YOUR OBJECTIVE: Could all of the entries be written out exactly, with any pictures omitted?
RECORDS FOR PROCESSING section start
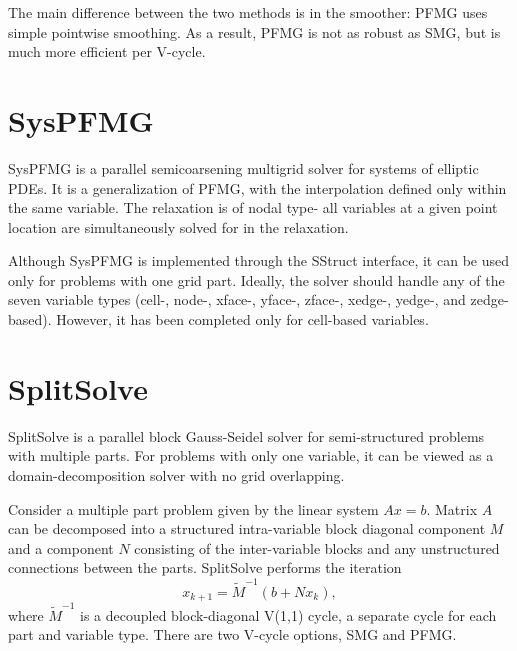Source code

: The main difference between the two methods is in the smoother: PFMG
uses simple pointwise smoothing.  As a result, PFMG is not as robust
as SMG, but is much more efficient per V-cycle.

                                                                                                                                                             
\section{SysPFMG}

SysPFMG is a parallel semicoarsening multigrid solver for systems of 
elliptic PDEs. It is a generalization of PFMG, with the interpolation
defined only within the same variable. The relaxation is of nodal type-
all variables at a given point location are simultaneously solved for in the
relaxation.

Although SysPFMG is implemented through the SStruct interface, it can
be used only for problems with one grid part. Ideally, the solver should
handle any of the seven variable types (cell-, node-, xface-, yface-, zface-,
xedge-, yedge-, and zedge-based). However, it has been completed only for cell-based
variables.


                                                                                                                                                             
\section{SplitSolve}
                                                                                                                                                             
SplitSolve is a parallel block Gauss-Seidel solver for semi-structured
problems with multiple parts. For problems with only one variable, it can be viewed as 
a domain-decomposition solver with no grid overlapping.

Consider a multiple part problem given by the linear system $Ax=b$. Matrix $A$ can
be decomposed into a structured intra-variable block diagonal component $M$ and a
component $N$ consisting of the inter-variable blocks and any unstructured connections
between the parts. SplitSolve performs the iteration 
\[ x_{k+1} = \tilde{M}^{-1} (b + N x_k),\]
where $\tilde{M}^{-1}$ is a decoupled block-diagonal V(1,1) cycle, a separate cycle for each
part and variable type. There are two V-cycle options, SMG and PFMG.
RECORDS FOR PROCESSING section end
SOLUTION TO THIS EXERCISE:
Source code

: The main difference between the two methods is in the smoother: PFMG
uses simple pointwise smoothing.  As a result, PFMG is not as robust
as SMG, but is much more efficient per V-cycle.

                                                                                                                                                             
\section{SysPFMG}

SysPFMG is a parallel semicoarsening multigrid solver for systems of 
elliptic PDEs. It is a generalization of PFMG, with the interpolation
defined only within the same variable. The relaxation is of nodal type-
all variables at a given point location are simultaneously solved for in the
relaxation.

Although SysPFMG is implemented through the SStruct interface, it can
be used only for problems with one grid part. Ideally, the solver should
handle any of the seven variable types (cell-, node-, xface-, yface-, zface-,
xedge-, yedge-, and zedge-based). However, it has been completed only for cell-based
variables.


                                                                                                                                                             
\section{SplitSolve}
                                                                                                                                                             
SplitSolve is a parallel block Gauss-Seidel solver for semi-structured
problems with multiple parts. For problems with only one variable, it can be viewed as 
a domain-decomposition solver with no grid overlapping.

Consider a multiple part problem given by the linear system $Ax=b$. Matrix $A$ can
be decomposed into a structured intra-variable block diagonal component $M$ and a
component $N$ consisting of the inter-variable blocks and any unstructured connections
between the parts. SplitSolve performs the iteration 
\[ x_{k+1} = \tilde{M}^{-1} (b + N x_k),\]
where $\tilde{M}^{-1}$ is a decoupled block-diagonal V(1,1) cycle, a separate cycle for each
part and variable type. There are two V-cycle options, SMG and PFMG.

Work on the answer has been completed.